I've been pushing hard these last few weeks to complete my dream of competing at the U.S. National Adult Figure Skating Competition at the silver level. This dream has been a long time in coming. Many years ago, I was working towards testing for my silver level when I was in a bad car accident. The injuries I sustained took me five years to overcome. During this time I was unable to skate. I returned to skating for a year and a half and finally passed my test only to rupture my Achilles a week later. My dreams of Nationals that year were ended and it took many months to recover. This January, as the deadline for skating nationals approached I decided I wasn't going to compete. I had many reasons (excuses): I hadn't been able to skate consistently for four months due to long work hours; I'd gone through a coaching change; I didn't have a program; it'd been two years since I'd tried to compete; I'd been in a fender-bender that was creating muscular pain in my back and neck.
But then my new coach said to me, "It's not about winning; It's about experiencing the joy of skating." I went home, looked at my list of dreams and realized that my mind was holding me back. Since the beginning of this journey my one and only rule has been, if the opportunity arises I will say, "yes," so I chose to enter.
With only a few weeks to create and master two programs I'm pushing my body hard, but it's my mind that seems to be getting the toughest workout. Every day before I step on the ice, my brain tells me all the reasons I won't be able to do my program: I'll look horrible; I don't have the stamina; I'm tired; If I push too hard I will injure myself. It gets to the point that I want to walk away before I even take to the ice. As I step across the slick surface, doubtful thoughts make me wonder why I'm even trying.

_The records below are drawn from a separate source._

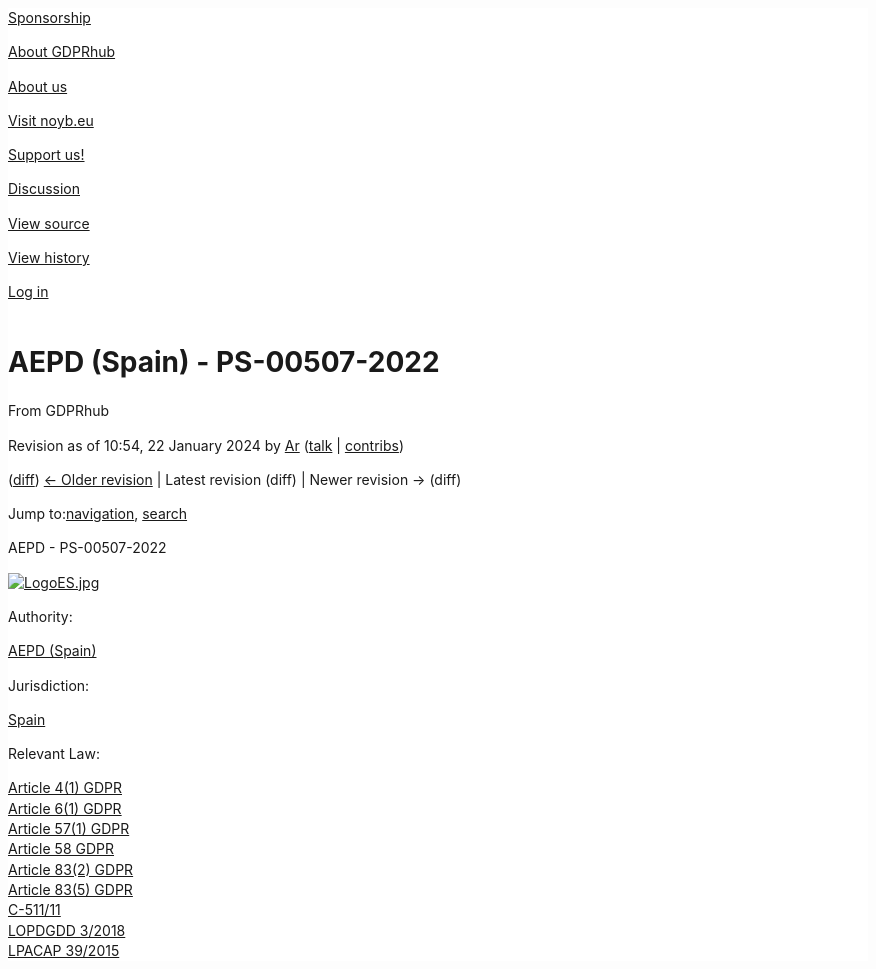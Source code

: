 [Sponsorship](/index.php?title=GDPRhub_Sponsorship)

[About GDPRhub](#)

[About us](/index.php?title=About_GDPRhub)

[Visit noyb.eu](https://www.noyb.eu)

[Support us!](https://www.noyb.eu/support)

[](# "Page tools")

[Discussion](/index.php?title=Talk:AEPD_\(Spain\)_-_PS-00507-2022&action=edit&redlink=1 "Discussion about the content page (page does not exist) [t]")

[View source](/index.php?title=AEPD_\(Spain\)_-_PS-00507-2022&action=edit "This page is protected.
You can view its source [e]")

[View history](/index.php?title=AEPD_\(Spain\)_-_PS-00507-2022&action=history "Past revisions of this page [h]")

[](# "You are not logged in.")

[Log in](/index.php?title=Special:UserLogin&returnto=AEPD+%28Spain%29+-+PS-00507-2022&returntoquery=oldid%3D39332 "You are encouraged to log in; however, it is not mandatory [o]")

# AEPD (Spain) - PS-00507-2022

From GDPRhub

Revision as of 10:54, 22 January 2024 by [Ar](/index.php?title=User:Ar&action=edit&redlink=1 "User:Ar (page does not exist)") ([talk](/index.php?title=User_talk:Ar&action=edit&redlink=1 "User talk:Ar (page does not exist)") | [contribs](/index.php?title=Special:Contributions/Ar "Special:Contributions/Ar"))

([diff](/index.php?title=AEPD_\(Spain\)_-_PS-00507-2022&diff=prev&oldid=39332 "AEPD (Spain) - PS-00507-2022")) [← Older revision](/index.php?title=AEPD_\(Spain\)_-_PS-00507-2022&direction=prev&oldid=39332 "AEPD (Spain) - PS-00507-2022") | Latest revision (diff) | Newer revision → (diff)

Jump to:[navigation](#mw-navigation), [search](#p-search)

AEPD - PS-00507-2022

[![LogoES.jpg](/images/thumb/5/59/LogoES.jpg/250px-LogoES.jpg)](/index.php?title=File:LogoES.jpg)

Authority:

[AEPD (Spain)](/index.php?title=AEPD_\(Spain\) "AEPD (Spain)")

Jurisdiction:

[Spain](/index.php?title=Category:Spain "Category:Spain")

Relevant Law:

[Article 4(1) GDPR](/index.php?title=Article_4_GDPR#1 "Article 4 GDPR")  
[Article 6(1) GDPR](/index.php?title=Article_6_GDPR#1 "Article 6 GDPR")  
[Article 57(1) GDPR](/index.php?title=Article_57_GDPR#1 "Article 57 GDPR")  
[Article 58 GDPR](/index.php?title=Article_58_GDPR "Article 58 GDPR")  
[Article 83(2) GDPR](/index.php?title=Article_83_GDPR#2 "Article 83 GDPR")  
[Article 83(5) GDPR](/index.php?title=Article_83_GDPR#5 "Article 83 GDPR")  
[C-511/11](https://eur-lex.europa.eu/legal-content/en/TXT/?uri=CELEX:62011CJ0511)  
[LOPDGDD 3/2018](https://www.boe.es/buscar/act.php?id=BOE-A-2018-16673#top)  
[LPACAP 39/2015](https://www.boe.es/buscar/act.php?id=BOE-A-2015-10565#top%20)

Then I begin to skate. The movement shuts out the "can't" voice as I focus on my body. As I allow myself to go after my goal of being imperfect (see blog explanation), the inner worrier stills and I'm able to enjoy the ride. As soon as I allow the voice of doubt to take over, things begin to go awry: I trip, my body slumps and loses grace, and I end up falling.
I don't know if I'll ever understand why a part of me will decide I'm going to fail before I even begin and will continually tell me that I'm incapable. All I know, is if I'd listened to this voice in the past I would've never completed over fifty of my life goals. If I head it's advice now, I will stay exactly where I am and never reach my greatest heights.
Everyone has doubts, fears, and worries. Those that succeed choose to ignore the naysayer, decide it's okay to be imperfect, and allow themselves to take action. The mind will always imprison you in safety, but the action will show you how much more is possible. For some reason it's a constant battle, but one that I refuse to stop fighting.